_SOURCE MATERIAL_:
=== Section Start ===

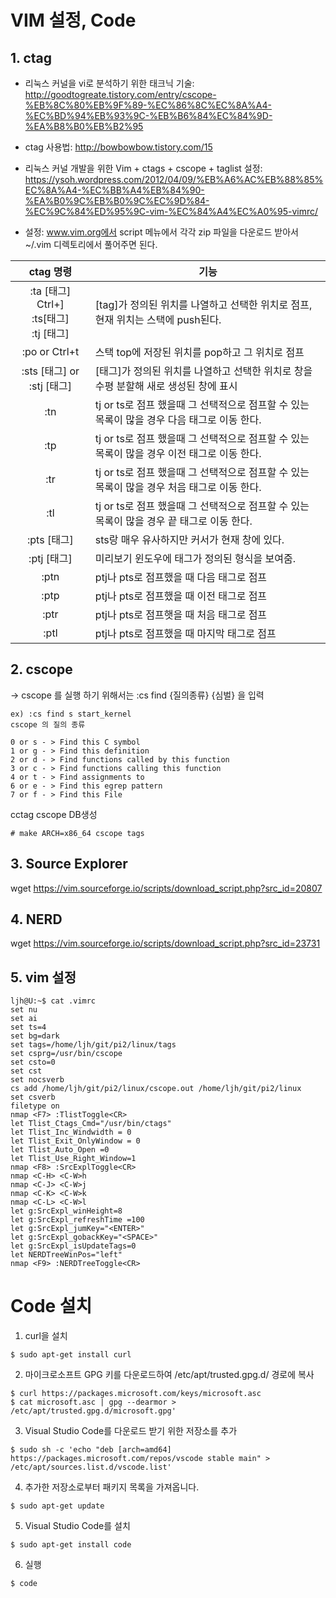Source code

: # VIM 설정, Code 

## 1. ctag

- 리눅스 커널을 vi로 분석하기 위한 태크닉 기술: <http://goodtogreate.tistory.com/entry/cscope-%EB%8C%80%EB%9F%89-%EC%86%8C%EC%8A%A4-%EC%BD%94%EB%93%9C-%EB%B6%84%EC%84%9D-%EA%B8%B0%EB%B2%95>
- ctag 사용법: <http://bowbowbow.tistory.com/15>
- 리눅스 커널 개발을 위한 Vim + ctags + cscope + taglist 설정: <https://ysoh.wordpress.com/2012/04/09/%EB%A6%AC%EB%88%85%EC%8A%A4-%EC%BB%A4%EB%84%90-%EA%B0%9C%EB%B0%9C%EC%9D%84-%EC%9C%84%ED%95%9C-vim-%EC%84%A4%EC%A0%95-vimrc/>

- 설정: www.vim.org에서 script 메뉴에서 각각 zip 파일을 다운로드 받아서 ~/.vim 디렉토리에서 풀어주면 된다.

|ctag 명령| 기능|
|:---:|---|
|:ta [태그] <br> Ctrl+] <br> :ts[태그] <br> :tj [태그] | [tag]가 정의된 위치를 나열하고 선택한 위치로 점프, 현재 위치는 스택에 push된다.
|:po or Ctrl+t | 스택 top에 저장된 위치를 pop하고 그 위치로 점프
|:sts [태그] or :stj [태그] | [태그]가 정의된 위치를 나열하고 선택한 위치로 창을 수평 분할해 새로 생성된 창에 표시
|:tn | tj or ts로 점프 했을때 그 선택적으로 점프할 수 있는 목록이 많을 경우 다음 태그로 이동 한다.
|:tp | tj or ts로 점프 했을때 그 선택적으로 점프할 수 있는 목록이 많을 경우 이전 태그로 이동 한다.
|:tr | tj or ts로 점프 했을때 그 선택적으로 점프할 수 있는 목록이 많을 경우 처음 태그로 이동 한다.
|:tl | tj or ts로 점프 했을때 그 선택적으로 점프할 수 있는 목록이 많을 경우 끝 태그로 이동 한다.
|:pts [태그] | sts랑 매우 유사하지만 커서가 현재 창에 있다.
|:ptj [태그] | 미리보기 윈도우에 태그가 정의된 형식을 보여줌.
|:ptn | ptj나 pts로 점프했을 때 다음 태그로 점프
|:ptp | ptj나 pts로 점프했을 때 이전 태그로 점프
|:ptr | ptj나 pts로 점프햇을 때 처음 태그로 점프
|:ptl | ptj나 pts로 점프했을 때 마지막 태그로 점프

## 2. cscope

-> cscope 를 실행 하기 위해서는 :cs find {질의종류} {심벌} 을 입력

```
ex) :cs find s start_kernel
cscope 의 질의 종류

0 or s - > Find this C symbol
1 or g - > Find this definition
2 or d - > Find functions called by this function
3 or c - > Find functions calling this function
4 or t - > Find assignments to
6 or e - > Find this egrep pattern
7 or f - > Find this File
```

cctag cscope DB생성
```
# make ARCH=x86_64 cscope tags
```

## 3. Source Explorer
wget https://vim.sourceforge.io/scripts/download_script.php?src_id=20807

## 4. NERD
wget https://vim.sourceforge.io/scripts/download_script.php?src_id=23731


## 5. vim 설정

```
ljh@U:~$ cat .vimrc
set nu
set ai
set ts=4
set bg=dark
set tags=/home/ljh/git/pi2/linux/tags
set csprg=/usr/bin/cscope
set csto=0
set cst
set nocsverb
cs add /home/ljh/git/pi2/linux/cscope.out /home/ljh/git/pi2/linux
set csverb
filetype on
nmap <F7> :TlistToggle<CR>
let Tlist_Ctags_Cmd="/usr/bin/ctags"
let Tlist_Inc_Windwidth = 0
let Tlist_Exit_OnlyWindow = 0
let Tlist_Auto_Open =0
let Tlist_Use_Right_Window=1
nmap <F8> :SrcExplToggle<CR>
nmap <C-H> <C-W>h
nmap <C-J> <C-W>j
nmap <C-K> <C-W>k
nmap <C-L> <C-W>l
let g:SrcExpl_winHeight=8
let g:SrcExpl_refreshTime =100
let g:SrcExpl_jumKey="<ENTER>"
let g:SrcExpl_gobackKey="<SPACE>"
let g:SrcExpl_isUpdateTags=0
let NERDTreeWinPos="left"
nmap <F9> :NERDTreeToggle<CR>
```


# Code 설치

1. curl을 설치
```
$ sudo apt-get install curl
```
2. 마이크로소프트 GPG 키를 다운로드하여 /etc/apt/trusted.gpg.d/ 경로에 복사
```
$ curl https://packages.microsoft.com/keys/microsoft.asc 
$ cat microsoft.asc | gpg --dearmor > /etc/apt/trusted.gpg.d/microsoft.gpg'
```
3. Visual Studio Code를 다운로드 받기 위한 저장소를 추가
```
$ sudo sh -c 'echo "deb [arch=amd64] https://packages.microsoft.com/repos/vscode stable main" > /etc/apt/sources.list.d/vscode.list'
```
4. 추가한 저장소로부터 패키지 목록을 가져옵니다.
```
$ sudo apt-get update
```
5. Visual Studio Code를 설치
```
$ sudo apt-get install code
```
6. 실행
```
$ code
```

=== Section End ===
=== Section Start ===

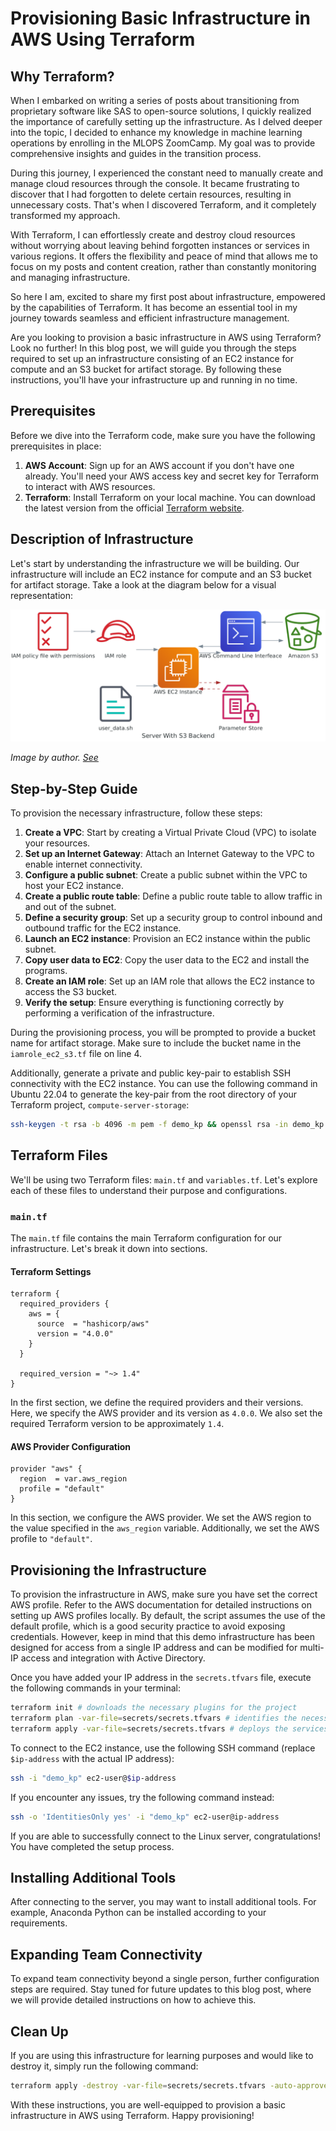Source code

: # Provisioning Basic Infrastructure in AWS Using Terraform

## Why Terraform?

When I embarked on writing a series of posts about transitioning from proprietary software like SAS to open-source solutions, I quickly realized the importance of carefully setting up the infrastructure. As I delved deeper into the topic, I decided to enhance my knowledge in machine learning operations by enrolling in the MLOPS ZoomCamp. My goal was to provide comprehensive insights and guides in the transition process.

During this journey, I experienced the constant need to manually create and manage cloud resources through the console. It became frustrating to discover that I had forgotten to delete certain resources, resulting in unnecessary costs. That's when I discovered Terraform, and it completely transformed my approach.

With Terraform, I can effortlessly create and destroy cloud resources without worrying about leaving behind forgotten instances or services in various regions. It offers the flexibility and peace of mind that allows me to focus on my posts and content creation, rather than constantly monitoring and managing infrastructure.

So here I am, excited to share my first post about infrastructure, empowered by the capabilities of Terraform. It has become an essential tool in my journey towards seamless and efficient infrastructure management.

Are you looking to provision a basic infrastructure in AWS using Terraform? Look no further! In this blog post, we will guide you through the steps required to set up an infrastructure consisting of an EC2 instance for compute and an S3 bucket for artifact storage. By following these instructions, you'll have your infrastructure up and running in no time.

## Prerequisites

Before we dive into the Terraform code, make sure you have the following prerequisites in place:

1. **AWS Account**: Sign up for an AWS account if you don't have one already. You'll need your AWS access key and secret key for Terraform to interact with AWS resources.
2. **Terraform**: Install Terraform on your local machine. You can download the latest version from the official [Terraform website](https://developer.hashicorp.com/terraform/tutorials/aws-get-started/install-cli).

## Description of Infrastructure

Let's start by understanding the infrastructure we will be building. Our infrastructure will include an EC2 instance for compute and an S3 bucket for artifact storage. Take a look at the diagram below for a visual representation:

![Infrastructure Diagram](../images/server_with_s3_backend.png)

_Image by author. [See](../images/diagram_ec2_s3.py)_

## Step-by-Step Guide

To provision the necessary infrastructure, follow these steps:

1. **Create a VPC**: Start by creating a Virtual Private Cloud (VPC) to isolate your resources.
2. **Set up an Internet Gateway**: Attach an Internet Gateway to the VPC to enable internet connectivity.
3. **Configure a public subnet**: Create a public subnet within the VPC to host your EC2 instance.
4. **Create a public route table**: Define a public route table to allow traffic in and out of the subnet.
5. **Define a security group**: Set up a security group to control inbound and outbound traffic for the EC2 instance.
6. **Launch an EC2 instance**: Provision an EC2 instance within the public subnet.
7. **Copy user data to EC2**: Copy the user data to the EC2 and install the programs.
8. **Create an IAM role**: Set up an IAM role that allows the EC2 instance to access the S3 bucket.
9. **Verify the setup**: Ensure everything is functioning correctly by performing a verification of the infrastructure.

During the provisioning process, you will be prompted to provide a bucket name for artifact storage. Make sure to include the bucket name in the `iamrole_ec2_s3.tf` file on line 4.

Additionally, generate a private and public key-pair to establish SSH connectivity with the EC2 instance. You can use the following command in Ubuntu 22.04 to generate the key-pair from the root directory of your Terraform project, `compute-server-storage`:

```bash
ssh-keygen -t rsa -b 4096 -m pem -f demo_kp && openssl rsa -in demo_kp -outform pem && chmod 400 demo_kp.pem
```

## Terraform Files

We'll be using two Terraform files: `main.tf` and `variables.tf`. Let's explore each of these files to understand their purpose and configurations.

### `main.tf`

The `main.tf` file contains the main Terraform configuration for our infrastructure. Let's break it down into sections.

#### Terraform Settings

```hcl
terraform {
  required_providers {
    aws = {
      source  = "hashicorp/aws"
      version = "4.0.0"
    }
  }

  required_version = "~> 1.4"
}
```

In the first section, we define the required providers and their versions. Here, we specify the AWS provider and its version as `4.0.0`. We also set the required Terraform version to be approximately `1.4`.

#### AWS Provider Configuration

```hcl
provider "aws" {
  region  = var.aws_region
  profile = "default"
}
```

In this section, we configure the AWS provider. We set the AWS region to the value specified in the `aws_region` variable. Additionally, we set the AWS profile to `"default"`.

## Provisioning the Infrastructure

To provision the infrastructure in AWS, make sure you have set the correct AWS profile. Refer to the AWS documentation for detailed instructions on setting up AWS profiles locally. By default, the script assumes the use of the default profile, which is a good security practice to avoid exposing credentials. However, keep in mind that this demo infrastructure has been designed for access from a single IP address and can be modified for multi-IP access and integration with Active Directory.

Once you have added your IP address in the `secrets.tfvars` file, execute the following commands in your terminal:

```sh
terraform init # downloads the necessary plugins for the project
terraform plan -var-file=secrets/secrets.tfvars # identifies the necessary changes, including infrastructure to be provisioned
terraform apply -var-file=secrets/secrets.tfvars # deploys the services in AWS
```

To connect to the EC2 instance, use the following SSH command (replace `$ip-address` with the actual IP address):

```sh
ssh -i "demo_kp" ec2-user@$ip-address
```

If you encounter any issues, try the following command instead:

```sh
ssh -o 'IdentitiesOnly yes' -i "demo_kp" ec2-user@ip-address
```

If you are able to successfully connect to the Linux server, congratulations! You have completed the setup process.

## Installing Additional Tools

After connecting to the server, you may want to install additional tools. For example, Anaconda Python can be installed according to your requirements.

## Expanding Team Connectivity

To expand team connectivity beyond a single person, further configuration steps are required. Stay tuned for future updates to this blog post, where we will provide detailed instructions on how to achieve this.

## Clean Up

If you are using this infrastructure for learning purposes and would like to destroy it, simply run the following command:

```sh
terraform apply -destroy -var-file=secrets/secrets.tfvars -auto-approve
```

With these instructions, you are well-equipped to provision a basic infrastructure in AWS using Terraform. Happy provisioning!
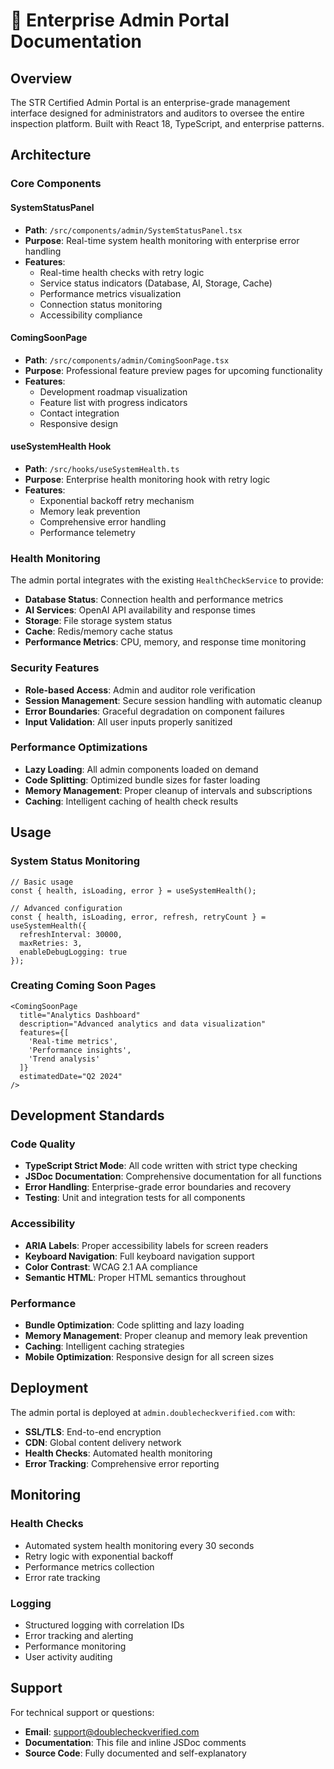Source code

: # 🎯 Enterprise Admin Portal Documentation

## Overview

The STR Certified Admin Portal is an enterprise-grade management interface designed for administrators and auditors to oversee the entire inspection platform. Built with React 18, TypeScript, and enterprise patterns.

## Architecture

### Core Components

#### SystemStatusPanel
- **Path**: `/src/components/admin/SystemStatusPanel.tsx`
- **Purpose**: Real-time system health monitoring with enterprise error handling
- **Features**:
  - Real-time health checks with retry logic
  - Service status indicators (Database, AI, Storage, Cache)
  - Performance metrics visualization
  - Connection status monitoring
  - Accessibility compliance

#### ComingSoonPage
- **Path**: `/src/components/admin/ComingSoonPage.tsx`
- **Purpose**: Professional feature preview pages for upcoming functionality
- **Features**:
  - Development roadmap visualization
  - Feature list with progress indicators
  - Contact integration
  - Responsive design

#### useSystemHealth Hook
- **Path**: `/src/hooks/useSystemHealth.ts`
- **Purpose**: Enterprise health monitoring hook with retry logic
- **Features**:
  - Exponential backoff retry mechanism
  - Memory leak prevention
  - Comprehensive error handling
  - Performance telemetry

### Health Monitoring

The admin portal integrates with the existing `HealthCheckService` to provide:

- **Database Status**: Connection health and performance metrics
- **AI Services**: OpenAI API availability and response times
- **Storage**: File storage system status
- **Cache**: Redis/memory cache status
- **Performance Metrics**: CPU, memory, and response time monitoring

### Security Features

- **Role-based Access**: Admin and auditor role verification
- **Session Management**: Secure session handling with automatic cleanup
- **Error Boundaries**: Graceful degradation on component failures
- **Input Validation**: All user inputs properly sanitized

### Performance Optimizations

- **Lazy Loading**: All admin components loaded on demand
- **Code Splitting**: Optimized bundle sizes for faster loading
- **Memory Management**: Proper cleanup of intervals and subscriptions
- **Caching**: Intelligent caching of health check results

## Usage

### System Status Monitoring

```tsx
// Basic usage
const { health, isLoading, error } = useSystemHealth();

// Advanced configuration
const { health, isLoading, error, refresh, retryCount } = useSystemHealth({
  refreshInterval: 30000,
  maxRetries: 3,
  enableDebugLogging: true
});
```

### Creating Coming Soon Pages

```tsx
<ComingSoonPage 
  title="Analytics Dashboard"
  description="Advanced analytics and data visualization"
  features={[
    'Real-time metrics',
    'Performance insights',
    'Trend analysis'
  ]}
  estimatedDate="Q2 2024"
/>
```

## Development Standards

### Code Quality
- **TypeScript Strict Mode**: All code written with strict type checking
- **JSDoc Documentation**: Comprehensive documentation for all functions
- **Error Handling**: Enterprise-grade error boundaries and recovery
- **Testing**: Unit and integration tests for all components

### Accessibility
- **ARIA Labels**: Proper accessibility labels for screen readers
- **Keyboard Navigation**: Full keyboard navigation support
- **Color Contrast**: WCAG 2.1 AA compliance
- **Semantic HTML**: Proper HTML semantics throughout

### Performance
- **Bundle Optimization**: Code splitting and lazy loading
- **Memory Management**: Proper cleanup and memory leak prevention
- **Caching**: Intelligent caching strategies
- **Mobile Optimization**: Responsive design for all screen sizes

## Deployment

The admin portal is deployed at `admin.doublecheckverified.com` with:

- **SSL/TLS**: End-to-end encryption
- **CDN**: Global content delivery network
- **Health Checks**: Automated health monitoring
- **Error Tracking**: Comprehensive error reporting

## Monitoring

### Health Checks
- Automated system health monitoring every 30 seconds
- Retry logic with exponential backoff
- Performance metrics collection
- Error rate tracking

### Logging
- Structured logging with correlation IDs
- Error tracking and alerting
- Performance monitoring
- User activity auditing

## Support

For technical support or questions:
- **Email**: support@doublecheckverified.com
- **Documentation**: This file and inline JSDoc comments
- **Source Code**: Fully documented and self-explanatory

=== Section End ===

_BRIEF_:
How many lines in the records contain the word "indicators"? Answer with the number alone.

_EXERCISE SOLUTION_:
2